PR: Ich habe die Theorie, dass Museen wie Kühlschränke oder Öfen funktionieren können. Kühlschränke arbeiten mit kontrollierten Temperaturen und Einstellungen, die perfekt sind, um etwas für eine lange Zeit, ja für die Nachwelt aufzubewahren. Museen sind aber auch wie Öfen, wenn sie eine neue Realität „kochen“ und zu Produktionsräumen werden. Viele meiner gewagtesten Projekte wären ohne die fantastische Kunstküche eines Museums nicht möglich gewesen. Ich bin kein großer Freund von Institutionskritik. Normalerweise denke ich in Begriffen wie institutionellem Handeln. Ich möchte innerhalb von Institutionen Veränderungen bewirken.

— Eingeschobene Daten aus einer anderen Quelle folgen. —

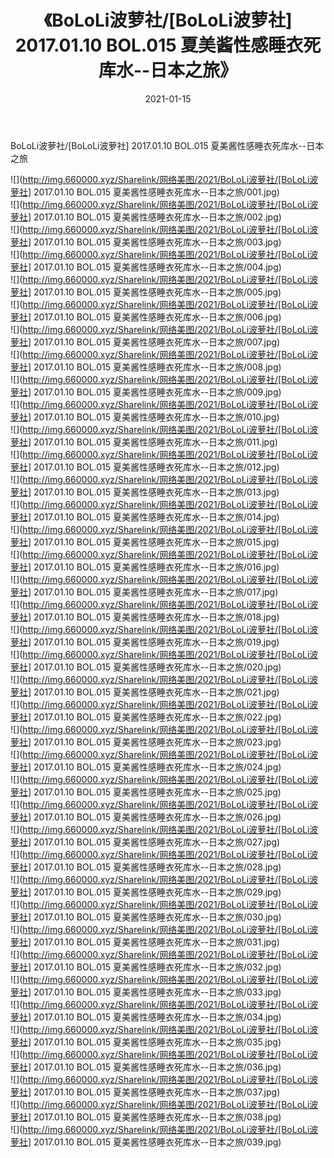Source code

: ﻿---
layout: post
title:  《BoLoLi波萝社/[BoLoLi波萝社] 2017.01.10 BOL.015 夏美酱性感睡衣死库水--日本之旅》
date:   2021-01-15
img: http://img.660000.xyz/Sharelink/网络美图/2021/BoLoLi波萝社/[BoLoLi波萝社] 2017.01.10 BOL.015 夏美酱性感睡衣死库水--日本之旅/000.jpg
categories: [美女, 清纯, 唯美]
---

BoLoLi波萝社/[BoLoLi波萝社] 2017.01.10 BOL.015 夏美酱性感睡衣死库水--日本之旅

 ![](http://img.660000.xyz/Sharelink/网络美图/2021/BoLoLi波萝社/[BoLoLi波萝社] 2017.01.10 BOL.015 夏美酱性感睡衣死库水--日本之旅/001.jpg) <br>![](http://img.660000.xyz/Sharelink/网络美图/2021/BoLoLi波萝社/[BoLoLi波萝社] 2017.01.10 BOL.015 夏美酱性感睡衣死库水--日本之旅/002.jpg) <br>![](http://img.660000.xyz/Sharelink/网络美图/2021/BoLoLi波萝社/[BoLoLi波萝社] 2017.01.10 BOL.015 夏美酱性感睡衣死库水--日本之旅/003.jpg) <br>![](http://img.660000.xyz/Sharelink/网络美图/2021/BoLoLi波萝社/[BoLoLi波萝社] 2017.01.10 BOL.015 夏美酱性感睡衣死库水--日本之旅/004.jpg) <br>![](http://img.660000.xyz/Sharelink/网络美图/2021/BoLoLi波萝社/[BoLoLi波萝社] 2017.01.10 BOL.015 夏美酱性感睡衣死库水--日本之旅/005.jpg) <br>![](http://img.660000.xyz/Sharelink/网络美图/2021/BoLoLi波萝社/[BoLoLi波萝社] 2017.01.10 BOL.015 夏美酱性感睡衣死库水--日本之旅/006.jpg) <br>![](http://img.660000.xyz/Sharelink/网络美图/2021/BoLoLi波萝社/[BoLoLi波萝社] 2017.01.10 BOL.015 夏美酱性感睡衣死库水--日本之旅/007.jpg) <br>![](http://img.660000.xyz/Sharelink/网络美图/2021/BoLoLi波萝社/[BoLoLi波萝社] 2017.01.10 BOL.015 夏美酱性感睡衣死库水--日本之旅/008.jpg) <br>![](http://img.660000.xyz/Sharelink/网络美图/2021/BoLoLi波萝社/[BoLoLi波萝社] 2017.01.10 BOL.015 夏美酱性感睡衣死库水--日本之旅/009.jpg) <br>![](http://img.660000.xyz/Sharelink/网络美图/2021/BoLoLi波萝社/[BoLoLi波萝社] 2017.01.10 BOL.015 夏美酱性感睡衣死库水--日本之旅/010.jpg) <br>![](http://img.660000.xyz/Sharelink/网络美图/2021/BoLoLi波萝社/[BoLoLi波萝社] 2017.01.10 BOL.015 夏美酱性感睡衣死库水--日本之旅/011.jpg) <br>![](http://img.660000.xyz/Sharelink/网络美图/2021/BoLoLi波萝社/[BoLoLi波萝社] 2017.01.10 BOL.015 夏美酱性感睡衣死库水--日本之旅/012.jpg) <br>![](http://img.660000.xyz/Sharelink/网络美图/2021/BoLoLi波萝社/[BoLoLi波萝社] 2017.01.10 BOL.015 夏美酱性感睡衣死库水--日本之旅/013.jpg) <br>![](http://img.660000.xyz/Sharelink/网络美图/2021/BoLoLi波萝社/[BoLoLi波萝社] 2017.01.10 BOL.015 夏美酱性感睡衣死库水--日本之旅/014.jpg) <br>![](http://img.660000.xyz/Sharelink/网络美图/2021/BoLoLi波萝社/[BoLoLi波萝社] 2017.01.10 BOL.015 夏美酱性感睡衣死库水--日本之旅/015.jpg) <br>![](http://img.660000.xyz/Sharelink/网络美图/2021/BoLoLi波萝社/[BoLoLi波萝社] 2017.01.10 BOL.015 夏美酱性感睡衣死库水--日本之旅/016.jpg) <br>![](http://img.660000.xyz/Sharelink/网络美图/2021/BoLoLi波萝社/[BoLoLi波萝社] 2017.01.10 BOL.015 夏美酱性感睡衣死库水--日本之旅/017.jpg) <br>![](http://img.660000.xyz/Sharelink/网络美图/2021/BoLoLi波萝社/[BoLoLi波萝社] 2017.01.10 BOL.015 夏美酱性感睡衣死库水--日本之旅/018.jpg) <br>![](http://img.660000.xyz/Sharelink/网络美图/2021/BoLoLi波萝社/[BoLoLi波萝社] 2017.01.10 BOL.015 夏美酱性感睡衣死库水--日本之旅/019.jpg) <br>![](http://img.660000.xyz/Sharelink/网络美图/2021/BoLoLi波萝社/[BoLoLi波萝社] 2017.01.10 BOL.015 夏美酱性感睡衣死库水--日本之旅/020.jpg) <br>![](http://img.660000.xyz/Sharelink/网络美图/2021/BoLoLi波萝社/[BoLoLi波萝社] 2017.01.10 BOL.015 夏美酱性感睡衣死库水--日本之旅/021.jpg) <br>![](http://img.660000.xyz/Sharelink/网络美图/2021/BoLoLi波萝社/[BoLoLi波萝社] 2017.01.10 BOL.015 夏美酱性感睡衣死库水--日本之旅/022.jpg) <br>![](http://img.660000.xyz/Sharelink/网络美图/2021/BoLoLi波萝社/[BoLoLi波萝社] 2017.01.10 BOL.015 夏美酱性感睡衣死库水--日本之旅/023.jpg) <br>![](http://img.660000.xyz/Sharelink/网络美图/2021/BoLoLi波萝社/[BoLoLi波萝社] 2017.01.10 BOL.015 夏美酱性感睡衣死库水--日本之旅/024.jpg) <br>![](http://img.660000.xyz/Sharelink/网络美图/2021/BoLoLi波萝社/[BoLoLi波萝社] 2017.01.10 BOL.015 夏美酱性感睡衣死库水--日本之旅/025.jpg) <br>![](http://img.660000.xyz/Sharelink/网络美图/2021/BoLoLi波萝社/[BoLoLi波萝社] 2017.01.10 BOL.015 夏美酱性感睡衣死库水--日本之旅/026.jpg) <br>![](http://img.660000.xyz/Sharelink/网络美图/2021/BoLoLi波萝社/[BoLoLi波萝社] 2017.01.10 BOL.015 夏美酱性感睡衣死库水--日本之旅/027.jpg) <br>![](http://img.660000.xyz/Sharelink/网络美图/2021/BoLoLi波萝社/[BoLoLi波萝社] 2017.01.10 BOL.015 夏美酱性感睡衣死库水--日本之旅/028.jpg) <br>![](http://img.660000.xyz/Sharelink/网络美图/2021/BoLoLi波萝社/[BoLoLi波萝社] 2017.01.10 BOL.015 夏美酱性感睡衣死库水--日本之旅/029.jpg) <br>![](http://img.660000.xyz/Sharelink/网络美图/2021/BoLoLi波萝社/[BoLoLi波萝社] 2017.01.10 BOL.015 夏美酱性感睡衣死库水--日本之旅/030.jpg) <br>![](http://img.660000.xyz/Sharelink/网络美图/2021/BoLoLi波萝社/[BoLoLi波萝社] 2017.01.10 BOL.015 夏美酱性感睡衣死库水--日本之旅/031.jpg) <br>![](http://img.660000.xyz/Sharelink/网络美图/2021/BoLoLi波萝社/[BoLoLi波萝社] 2017.01.10 BOL.015 夏美酱性感睡衣死库水--日本之旅/032.jpg) <br>![](http://img.660000.xyz/Sharelink/网络美图/2021/BoLoLi波萝社/[BoLoLi波萝社] 2017.01.10 BOL.015 夏美酱性感睡衣死库水--日本之旅/033.jpg) <br>![](http://img.660000.xyz/Sharelink/网络美图/2021/BoLoLi波萝社/[BoLoLi波萝社] 2017.01.10 BOL.015 夏美酱性感睡衣死库水--日本之旅/034.jpg) <br>![](http://img.660000.xyz/Sharelink/网络美图/2021/BoLoLi波萝社/[BoLoLi波萝社] 2017.01.10 BOL.015 夏美酱性感睡衣死库水--日本之旅/035.jpg) <br>![](http://img.660000.xyz/Sharelink/网络美图/2021/BoLoLi波萝社/[BoLoLi波萝社] 2017.01.10 BOL.015 夏美酱性感睡衣死库水--日本之旅/036.jpg) <br>![](http://img.660000.xyz/Sharelink/网络美图/2021/BoLoLi波萝社/[BoLoLi波萝社] 2017.01.10 BOL.015 夏美酱性感睡衣死库水--日本之旅/037.jpg) <br>![](http://img.660000.xyz/Sharelink/网络美图/2021/BoLoLi波萝社/[BoLoLi波萝社] 2017.01.10 BOL.015 夏美酱性感睡衣死库水--日本之旅/038.jpg) <br>![](http://img.660000.xyz/Sharelink/网络美图/2021/BoLoLi波萝社/[BoLoLi波萝社] 2017.01.10 BOL.015 夏美酱性感睡衣死库水--日本之旅/039.jpg) <br>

Institutionen unterscheiden sich nicht so sehr von Individuen.
Kritik ist nicht der beste Weg, um wirklich Veränderungen anzuregen. Die Cancel Culture erinnert heutzutage ganz gefährlich an Mobbing. Kritik ist allzu oft eine Form der Beschwerde. Und Beschwerden sind eine hinterlistige Art, sich der Verantwortung zu entziehen. Wo sind die Kritiker, denen es darum geht, Wege zu finden, eine konkrete Situation zu verbessern? Es gibt eine Art Grundsatz kognitiver Prozesse: Entweder man konzentriert sich auf das Problem oder man konzentriert sich auf die Lösung. Wenn du dich auf die Lösung konzentrierst, erkennst du das Problem bereits an, ohne dabei jedoch die Menschen herabzusetzen.
Daher ist es immer wichtig, Lösungsansätze zu finden. In dem eben erwähnten Beispiel des Carrillo Gil-Museums hätte ich zum Beispiel kritisieren können, dass die Bibliothek seit seiner Eröffnung vor 50 Jahren überhaupt gar nicht genutzt wurde. Aber was hätte das gebracht? Stattdessen haben wir Mexikos erste Leihbibliothek für Kunst eröffnet. Kunstwerke sind sogar noch seltener – ja sogar teurer – als die meisten Bücher. Also wussten wir, dass die Bücher folgen würden, sobald wir mit der Ausleihe von Kunst beginnen. Hier ist es uns also gelungen, die Stärken einer Institution zu nutzen und ihre Schwächen zu beheben.